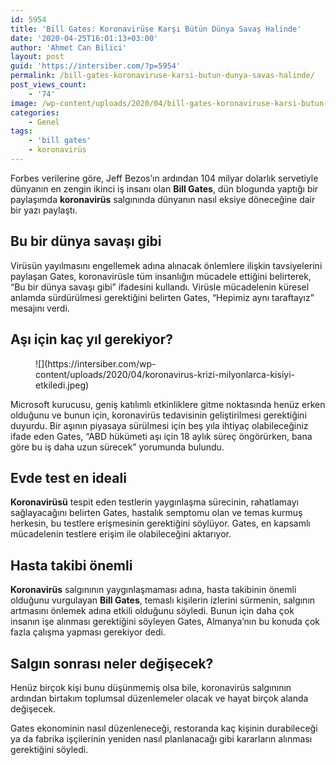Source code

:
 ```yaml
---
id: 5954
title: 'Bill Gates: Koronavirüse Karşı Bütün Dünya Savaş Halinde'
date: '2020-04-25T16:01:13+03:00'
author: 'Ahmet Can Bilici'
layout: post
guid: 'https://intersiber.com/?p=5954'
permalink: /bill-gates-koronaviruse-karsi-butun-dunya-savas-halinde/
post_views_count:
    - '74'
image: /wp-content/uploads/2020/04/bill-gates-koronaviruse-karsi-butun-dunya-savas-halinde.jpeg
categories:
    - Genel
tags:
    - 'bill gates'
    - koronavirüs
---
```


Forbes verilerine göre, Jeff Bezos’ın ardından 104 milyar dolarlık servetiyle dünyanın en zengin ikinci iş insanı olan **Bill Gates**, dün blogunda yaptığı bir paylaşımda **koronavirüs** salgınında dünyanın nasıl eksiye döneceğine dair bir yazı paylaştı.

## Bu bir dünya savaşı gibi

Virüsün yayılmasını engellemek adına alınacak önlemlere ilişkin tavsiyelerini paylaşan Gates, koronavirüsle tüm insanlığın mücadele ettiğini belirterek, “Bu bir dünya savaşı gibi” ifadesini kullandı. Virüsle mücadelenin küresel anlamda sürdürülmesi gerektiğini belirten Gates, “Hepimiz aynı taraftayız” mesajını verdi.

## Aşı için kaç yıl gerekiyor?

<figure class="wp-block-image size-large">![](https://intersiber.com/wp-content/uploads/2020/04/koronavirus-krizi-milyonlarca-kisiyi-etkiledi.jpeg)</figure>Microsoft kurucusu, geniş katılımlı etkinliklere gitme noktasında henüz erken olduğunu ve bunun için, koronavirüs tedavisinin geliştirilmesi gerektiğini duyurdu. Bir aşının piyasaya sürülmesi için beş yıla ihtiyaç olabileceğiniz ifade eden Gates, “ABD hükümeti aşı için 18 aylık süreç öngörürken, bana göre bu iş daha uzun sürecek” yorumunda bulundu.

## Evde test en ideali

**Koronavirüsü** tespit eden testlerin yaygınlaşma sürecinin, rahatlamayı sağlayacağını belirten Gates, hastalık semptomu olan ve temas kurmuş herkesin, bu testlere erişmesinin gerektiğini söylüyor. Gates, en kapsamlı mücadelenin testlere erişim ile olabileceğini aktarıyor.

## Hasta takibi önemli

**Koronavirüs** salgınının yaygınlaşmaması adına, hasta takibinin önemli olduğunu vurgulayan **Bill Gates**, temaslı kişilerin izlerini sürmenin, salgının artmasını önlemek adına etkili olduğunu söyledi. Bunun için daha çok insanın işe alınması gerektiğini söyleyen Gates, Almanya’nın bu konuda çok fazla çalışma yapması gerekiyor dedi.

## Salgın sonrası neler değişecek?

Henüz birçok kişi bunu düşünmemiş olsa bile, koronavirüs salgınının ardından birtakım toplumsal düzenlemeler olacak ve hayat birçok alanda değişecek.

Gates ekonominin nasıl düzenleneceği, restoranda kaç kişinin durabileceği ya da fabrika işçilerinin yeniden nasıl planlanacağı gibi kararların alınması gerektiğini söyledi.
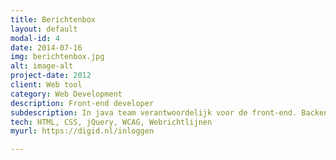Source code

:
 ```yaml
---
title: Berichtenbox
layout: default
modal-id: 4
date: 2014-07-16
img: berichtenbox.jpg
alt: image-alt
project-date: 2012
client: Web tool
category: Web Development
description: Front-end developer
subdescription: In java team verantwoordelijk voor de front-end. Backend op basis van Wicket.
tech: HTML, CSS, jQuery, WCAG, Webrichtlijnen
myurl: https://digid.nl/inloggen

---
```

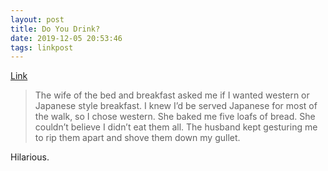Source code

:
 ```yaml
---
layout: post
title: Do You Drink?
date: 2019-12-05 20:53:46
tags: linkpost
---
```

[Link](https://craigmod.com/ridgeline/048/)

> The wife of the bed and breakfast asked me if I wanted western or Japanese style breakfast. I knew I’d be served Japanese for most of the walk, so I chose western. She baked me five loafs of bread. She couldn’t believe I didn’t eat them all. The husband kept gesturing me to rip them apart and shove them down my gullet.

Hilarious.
——
A single figure is expected: the count of lines in the data above that include the word "title".

3